- Opening Delimiter -

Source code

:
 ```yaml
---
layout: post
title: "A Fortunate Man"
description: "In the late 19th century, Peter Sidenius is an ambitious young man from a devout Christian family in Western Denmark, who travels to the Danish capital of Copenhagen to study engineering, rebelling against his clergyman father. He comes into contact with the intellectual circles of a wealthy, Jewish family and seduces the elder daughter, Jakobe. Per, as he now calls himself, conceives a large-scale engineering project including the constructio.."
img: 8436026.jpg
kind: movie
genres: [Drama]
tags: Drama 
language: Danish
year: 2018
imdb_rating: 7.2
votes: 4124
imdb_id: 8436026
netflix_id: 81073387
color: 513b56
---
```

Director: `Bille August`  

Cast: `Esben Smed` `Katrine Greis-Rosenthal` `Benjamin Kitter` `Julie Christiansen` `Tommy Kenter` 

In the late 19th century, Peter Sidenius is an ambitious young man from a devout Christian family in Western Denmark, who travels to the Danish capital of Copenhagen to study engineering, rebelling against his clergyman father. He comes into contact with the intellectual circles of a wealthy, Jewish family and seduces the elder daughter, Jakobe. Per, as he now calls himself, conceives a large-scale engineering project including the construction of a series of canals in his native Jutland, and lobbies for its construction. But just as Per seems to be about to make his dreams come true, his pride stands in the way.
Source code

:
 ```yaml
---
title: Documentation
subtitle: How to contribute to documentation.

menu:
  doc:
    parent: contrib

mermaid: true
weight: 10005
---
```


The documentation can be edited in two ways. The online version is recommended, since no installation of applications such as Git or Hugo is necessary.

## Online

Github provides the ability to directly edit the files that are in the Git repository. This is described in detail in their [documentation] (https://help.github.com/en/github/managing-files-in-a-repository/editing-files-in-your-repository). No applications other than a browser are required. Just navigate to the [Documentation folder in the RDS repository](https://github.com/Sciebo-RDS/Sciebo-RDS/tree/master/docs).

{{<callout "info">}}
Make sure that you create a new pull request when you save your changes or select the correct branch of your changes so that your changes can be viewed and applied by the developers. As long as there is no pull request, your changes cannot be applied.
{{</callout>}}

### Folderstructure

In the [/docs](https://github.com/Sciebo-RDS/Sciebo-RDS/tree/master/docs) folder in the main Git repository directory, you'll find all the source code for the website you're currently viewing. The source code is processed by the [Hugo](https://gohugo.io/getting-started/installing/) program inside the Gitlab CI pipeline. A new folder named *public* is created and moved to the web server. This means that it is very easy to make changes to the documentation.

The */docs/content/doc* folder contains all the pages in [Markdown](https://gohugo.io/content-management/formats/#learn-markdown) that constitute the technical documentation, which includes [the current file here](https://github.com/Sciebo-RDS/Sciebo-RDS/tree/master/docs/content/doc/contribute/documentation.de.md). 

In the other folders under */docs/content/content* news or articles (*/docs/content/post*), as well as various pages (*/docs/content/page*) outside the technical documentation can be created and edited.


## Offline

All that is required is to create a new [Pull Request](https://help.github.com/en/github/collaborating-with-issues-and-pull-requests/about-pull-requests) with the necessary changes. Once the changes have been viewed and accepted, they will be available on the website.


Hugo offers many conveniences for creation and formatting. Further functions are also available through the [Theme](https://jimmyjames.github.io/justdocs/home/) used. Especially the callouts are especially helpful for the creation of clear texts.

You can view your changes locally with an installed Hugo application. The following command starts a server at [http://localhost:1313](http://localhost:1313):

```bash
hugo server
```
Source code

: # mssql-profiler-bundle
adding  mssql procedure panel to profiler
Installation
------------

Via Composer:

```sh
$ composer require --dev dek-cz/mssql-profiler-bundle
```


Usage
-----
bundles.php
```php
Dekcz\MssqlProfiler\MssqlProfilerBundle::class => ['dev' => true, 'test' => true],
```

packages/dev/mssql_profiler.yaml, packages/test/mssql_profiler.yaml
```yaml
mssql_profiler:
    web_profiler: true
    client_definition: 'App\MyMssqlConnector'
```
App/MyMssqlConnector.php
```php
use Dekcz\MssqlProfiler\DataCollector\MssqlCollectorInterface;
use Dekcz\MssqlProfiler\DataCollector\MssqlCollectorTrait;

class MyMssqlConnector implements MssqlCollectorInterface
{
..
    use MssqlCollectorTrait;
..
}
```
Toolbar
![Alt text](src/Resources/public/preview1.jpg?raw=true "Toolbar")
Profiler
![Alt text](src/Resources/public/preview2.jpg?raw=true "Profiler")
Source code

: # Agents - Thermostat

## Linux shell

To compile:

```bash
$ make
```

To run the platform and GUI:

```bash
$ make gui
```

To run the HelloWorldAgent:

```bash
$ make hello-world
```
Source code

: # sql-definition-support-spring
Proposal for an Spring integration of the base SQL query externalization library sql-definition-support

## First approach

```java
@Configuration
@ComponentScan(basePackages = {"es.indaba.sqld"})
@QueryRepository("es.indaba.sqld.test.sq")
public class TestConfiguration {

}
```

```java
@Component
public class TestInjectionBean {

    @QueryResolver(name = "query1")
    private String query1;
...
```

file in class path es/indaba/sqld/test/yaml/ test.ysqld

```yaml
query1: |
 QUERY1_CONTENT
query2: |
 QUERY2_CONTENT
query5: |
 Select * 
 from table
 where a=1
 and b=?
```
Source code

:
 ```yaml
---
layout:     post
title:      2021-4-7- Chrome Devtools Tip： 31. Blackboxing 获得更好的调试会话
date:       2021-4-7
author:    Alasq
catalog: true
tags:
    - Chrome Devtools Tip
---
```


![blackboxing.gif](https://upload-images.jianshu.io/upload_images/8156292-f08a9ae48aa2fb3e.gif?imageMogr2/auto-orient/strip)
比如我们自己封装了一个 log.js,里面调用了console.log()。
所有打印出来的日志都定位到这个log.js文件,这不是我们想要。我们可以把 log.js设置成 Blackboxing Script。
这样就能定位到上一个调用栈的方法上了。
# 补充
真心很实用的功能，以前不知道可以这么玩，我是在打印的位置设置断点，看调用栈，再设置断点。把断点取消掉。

- Closing Delimiter -

Repeat exactly the lines above, starting with the line that contains "比如我们自己封装了一个 log.js,里面调用了console.log()。" and ending with the last line, both included, and nothing else.

- **RESPONSE AREA**
比如我们自己封装了一个 log.js,里面调用了console.log()。
所有打印出来的日志都定位到这个log.js文件,这不是我们想要。我们可以把 log.js设置成 Blackboxing Script。
这样就能定位到上一个调用栈的方法上了。
# 补充
真心很实用的功能，以前不知道可以这么玩，我是在打印的位置设置断点，看调用栈，再设置断点。把断点取消掉。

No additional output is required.